MONROE – The United States Department of Justice (DOJ) has reached an agreement in a decades-long desegregation suit filed against the A.E. Phillips Laboratory School, a public school operating on Louisiana Tech University’s Lincoln Parish campus.
The school, which has been on the Tech campus since 1969, was founded in 1910 as a stepping stone for future teachers. In its early days, the school barred nonwhites from attending its programs. A.E. Phillips was first placed under an order to desegregate in 1984. In 2008, the U.S. Justice Department reopened litigation based upon statistics that showed 85 percent of the campus’ students were white while less than 12 percent were black. The school currently serves students from kindergarten through 8th grade.

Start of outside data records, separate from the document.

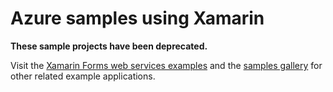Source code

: Azure samples using Xamarin
===========================

**These sample projects have been deprecated.**

Visit the [Xamarin Forms web services examples](https://github.com/xamarin/xamarin-forms-samples/tree/master/WebServices) and the [samples gallery](https://developer.xamarin.com/samples-all/) for other related example applications.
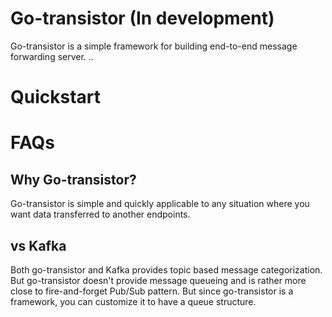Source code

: # Go-transistor (In development)
 Go-transistor is a simple framework for building end-to-end message forwarding server.
 ..

# Quickstart

# FAQs
## Why Go-transistor?
 Go-transistor is simple and quickly applicable to any situation where you want data transferred to another endpoints.

## vs Kafka
 Both go-transistor and Kafka provides topic based message categorization. But go-transistor doesn't provide message queueing and is rather more close to fire-and-forget Pub/Sub pattern.
 But since go-transistor is a framework, you can customize it to have a queue structure.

“All students should have a quality education and should not be barred from any school that provides them that education,” said U.S. Attorney General Stephanie A. Finley of the Western District of Louisiana in a statement. “This consent order will have an important and lasting impact for all the students in the Lincoln Parish community.”
The agreement is structured to ensure African-Americans students will have improved access to the various programs offered by the school. Among local residents, A.E. Phillips has a reputation for strong academic programs that annually churn out future teaching candidates for Louisiana Tech’s College of Education.

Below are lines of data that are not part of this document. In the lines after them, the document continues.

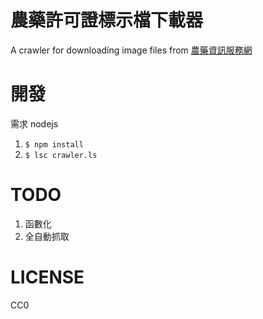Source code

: # 農藥許可證標示檔下載器

A crawler for downloading image files from [農藥資訊服務網](http://pesticide.baphiq.gov.tw/web/Insecticides_MenuItem5_4.aspx)

# 開發

需求 nodejs

1. `$ npm install`
2. `$ lsc crawler.ls`

# TODO

1. 函數化
2. 全自動抓取

# LICENSE

CC0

“We are thrilled to have resolved this issues with the Justice Department," Dr. Don Schillinger, dean of Louisiana Tech’s College of Education, told the Louisiana Record. “We have an outstanding working relationship with the DOJ and the people of this community. This was the right thing to do.”
The U.S. District Court for the Western District of Louisiana approved the agreement between the U.S. Justice Department’s civil rights division and Louisiana Tech.
Among the specifics outlined in the agreement is the expanding of school facilities to two classrooms per grade level to order to service more nonwhite students, a plan to recruit African-America students for kindergarten classes, an offer of full and partial tuition scholarships to currently enrolled African-American students who are eligible for free and reduced-price student meals under the federal guidelines and the implementation of protocols to recruit African-American candidates for staff vacancies at the school.
According to Schillinger, the college was aware of the court’s concerns and already had begun the process of implementing many of the points negotiated in the agreement.
“All along it has been our intent to make the necessary changes at the school," Schillinger said. "We have worked over the last year with the various parties and have already implemented several of the changes outlined even before the agreement was signed.”
When the suit reopened in 2008, the federal courts, at the urging of the DOJ, began prodding Louisiana Tech to do more. Since the 2008 school year, the percentage of black students enrolled in the school has increased each year.
Schillinger said that while he was dismayed that it took more than 30 years for an agreement to be reached, he acknowledges that timing may have been the most important factor.
“I’ve only been here a few years, but it appears that this case may have just languished due to inattention. It seems that the judge was getting ready to retire and wanted the case cleaned up and off the docket before he left office. But as I said before it is the right thing to do," he said.